*** Block opens ***

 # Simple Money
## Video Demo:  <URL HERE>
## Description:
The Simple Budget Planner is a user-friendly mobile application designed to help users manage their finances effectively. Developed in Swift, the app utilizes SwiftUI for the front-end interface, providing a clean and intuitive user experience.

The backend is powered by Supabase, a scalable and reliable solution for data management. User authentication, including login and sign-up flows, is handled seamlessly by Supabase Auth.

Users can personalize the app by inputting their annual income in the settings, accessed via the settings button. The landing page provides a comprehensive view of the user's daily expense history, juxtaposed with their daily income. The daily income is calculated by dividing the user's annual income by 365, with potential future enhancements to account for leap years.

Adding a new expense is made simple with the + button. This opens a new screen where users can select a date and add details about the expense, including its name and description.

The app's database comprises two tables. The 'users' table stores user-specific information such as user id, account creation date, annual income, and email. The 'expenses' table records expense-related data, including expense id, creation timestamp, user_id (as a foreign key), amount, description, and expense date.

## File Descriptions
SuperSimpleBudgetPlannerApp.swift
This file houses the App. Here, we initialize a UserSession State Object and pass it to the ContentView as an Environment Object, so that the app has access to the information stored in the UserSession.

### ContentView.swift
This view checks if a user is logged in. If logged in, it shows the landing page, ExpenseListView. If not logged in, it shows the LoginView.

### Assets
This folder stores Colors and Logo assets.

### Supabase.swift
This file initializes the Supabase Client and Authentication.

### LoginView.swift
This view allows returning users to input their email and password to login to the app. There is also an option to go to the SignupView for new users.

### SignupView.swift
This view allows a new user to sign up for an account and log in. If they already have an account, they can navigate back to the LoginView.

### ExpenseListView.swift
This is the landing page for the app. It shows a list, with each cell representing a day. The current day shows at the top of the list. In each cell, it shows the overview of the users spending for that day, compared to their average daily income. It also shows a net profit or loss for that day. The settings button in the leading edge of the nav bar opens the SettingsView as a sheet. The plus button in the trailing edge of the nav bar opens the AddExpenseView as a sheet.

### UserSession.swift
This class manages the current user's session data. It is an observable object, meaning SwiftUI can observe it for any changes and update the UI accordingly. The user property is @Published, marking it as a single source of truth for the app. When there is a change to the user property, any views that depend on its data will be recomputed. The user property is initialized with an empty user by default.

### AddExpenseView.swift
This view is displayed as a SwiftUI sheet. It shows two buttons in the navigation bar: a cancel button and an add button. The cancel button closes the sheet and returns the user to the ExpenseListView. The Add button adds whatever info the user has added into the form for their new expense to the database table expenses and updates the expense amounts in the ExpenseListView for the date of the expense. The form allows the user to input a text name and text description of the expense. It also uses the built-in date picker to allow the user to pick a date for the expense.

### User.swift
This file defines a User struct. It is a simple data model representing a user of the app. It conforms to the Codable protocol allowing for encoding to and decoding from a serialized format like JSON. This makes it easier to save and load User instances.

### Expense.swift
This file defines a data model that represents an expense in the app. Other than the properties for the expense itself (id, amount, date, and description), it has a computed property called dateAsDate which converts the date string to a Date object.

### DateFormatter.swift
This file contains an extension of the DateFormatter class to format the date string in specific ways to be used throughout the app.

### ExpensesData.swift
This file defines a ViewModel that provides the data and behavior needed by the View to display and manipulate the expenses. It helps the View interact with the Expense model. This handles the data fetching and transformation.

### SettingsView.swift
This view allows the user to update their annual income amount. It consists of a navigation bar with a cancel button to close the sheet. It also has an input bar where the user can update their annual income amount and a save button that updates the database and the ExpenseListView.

*** Block closes ***

- _WHAT IS EXPECTED_:
A single figure is required: the number of lines in the data where the word "defines" occurs.

- _YOUR SOLUTION_:
3